> [What to produce]:
Wherever a line in the data below holds "Agents", copy that line.

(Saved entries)
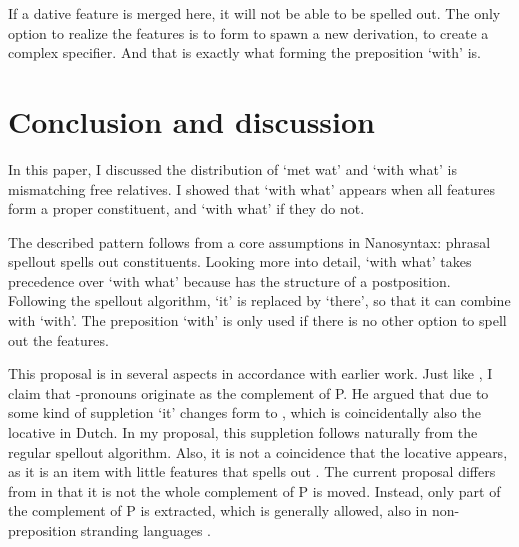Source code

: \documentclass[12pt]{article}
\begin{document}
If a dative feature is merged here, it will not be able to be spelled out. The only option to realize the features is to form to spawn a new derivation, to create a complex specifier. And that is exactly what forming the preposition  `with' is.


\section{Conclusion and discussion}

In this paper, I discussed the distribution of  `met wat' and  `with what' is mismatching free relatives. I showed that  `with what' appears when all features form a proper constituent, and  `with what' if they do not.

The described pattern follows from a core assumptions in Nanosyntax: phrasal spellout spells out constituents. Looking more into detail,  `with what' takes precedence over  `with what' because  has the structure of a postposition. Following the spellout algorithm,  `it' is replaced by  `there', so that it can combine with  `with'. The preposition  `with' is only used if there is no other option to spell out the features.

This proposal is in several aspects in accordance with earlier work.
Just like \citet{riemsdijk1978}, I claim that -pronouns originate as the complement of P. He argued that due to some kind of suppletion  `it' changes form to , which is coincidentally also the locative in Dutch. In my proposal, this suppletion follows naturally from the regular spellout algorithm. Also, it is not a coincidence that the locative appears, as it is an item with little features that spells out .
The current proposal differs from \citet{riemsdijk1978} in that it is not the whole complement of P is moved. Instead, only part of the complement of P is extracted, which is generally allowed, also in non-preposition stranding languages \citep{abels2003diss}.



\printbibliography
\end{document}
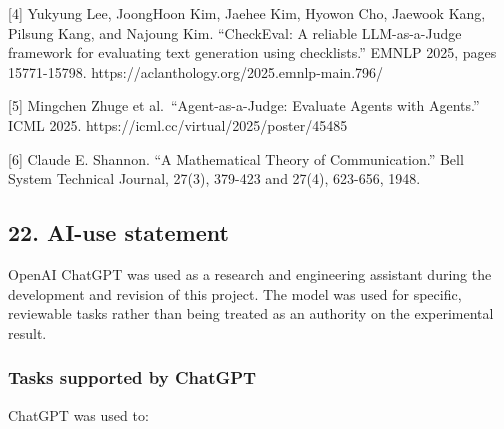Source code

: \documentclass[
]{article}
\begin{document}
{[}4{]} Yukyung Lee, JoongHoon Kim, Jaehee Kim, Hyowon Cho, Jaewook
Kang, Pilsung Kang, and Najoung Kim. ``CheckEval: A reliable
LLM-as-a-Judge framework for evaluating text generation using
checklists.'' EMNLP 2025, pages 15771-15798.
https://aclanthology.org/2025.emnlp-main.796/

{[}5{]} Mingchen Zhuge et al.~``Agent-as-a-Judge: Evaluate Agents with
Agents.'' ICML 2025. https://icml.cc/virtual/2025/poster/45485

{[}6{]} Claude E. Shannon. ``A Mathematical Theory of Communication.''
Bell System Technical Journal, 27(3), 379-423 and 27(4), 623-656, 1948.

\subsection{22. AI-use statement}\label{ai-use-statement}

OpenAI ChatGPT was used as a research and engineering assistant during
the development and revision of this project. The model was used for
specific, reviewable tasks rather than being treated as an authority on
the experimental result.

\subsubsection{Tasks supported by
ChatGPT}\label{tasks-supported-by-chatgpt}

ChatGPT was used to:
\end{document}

* * *

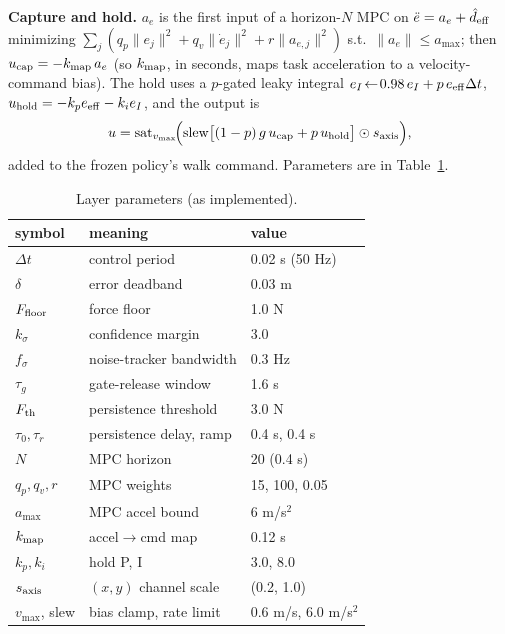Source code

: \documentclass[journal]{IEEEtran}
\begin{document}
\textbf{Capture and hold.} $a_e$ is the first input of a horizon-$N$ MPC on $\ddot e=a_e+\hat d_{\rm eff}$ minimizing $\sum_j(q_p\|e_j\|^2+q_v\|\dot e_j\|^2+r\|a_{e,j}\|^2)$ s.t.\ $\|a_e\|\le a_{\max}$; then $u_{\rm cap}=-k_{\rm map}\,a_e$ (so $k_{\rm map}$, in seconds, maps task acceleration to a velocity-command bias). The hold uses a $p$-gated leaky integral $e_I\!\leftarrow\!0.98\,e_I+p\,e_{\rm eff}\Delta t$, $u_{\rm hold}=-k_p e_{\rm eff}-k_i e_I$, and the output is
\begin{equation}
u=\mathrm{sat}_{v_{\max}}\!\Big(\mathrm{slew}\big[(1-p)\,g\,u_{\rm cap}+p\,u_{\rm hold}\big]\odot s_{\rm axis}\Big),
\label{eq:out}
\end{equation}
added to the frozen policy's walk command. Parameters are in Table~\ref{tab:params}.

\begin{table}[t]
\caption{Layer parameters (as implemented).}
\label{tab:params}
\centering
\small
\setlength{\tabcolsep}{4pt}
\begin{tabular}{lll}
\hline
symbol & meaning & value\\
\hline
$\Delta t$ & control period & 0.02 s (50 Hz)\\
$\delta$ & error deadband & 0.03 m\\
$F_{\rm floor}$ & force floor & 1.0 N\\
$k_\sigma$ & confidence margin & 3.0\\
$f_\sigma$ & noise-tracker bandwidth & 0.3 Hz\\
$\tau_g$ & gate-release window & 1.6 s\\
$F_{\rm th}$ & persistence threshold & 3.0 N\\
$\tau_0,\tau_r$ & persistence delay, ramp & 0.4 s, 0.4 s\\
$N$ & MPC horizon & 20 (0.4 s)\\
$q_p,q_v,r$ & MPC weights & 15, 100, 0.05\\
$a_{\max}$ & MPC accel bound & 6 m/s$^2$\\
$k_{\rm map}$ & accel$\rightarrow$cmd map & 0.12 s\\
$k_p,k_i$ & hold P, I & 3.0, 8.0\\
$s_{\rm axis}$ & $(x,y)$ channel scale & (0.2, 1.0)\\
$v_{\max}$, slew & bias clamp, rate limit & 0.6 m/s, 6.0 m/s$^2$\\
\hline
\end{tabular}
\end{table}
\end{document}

> [Finished task]:
{[}5{]} Mingchen Zhuge et al.~``Agent-as-a-Judge: Evaluate Agents with
Agents.'' ICML 2025. https://icml.cc/virtual/2025/poster/45485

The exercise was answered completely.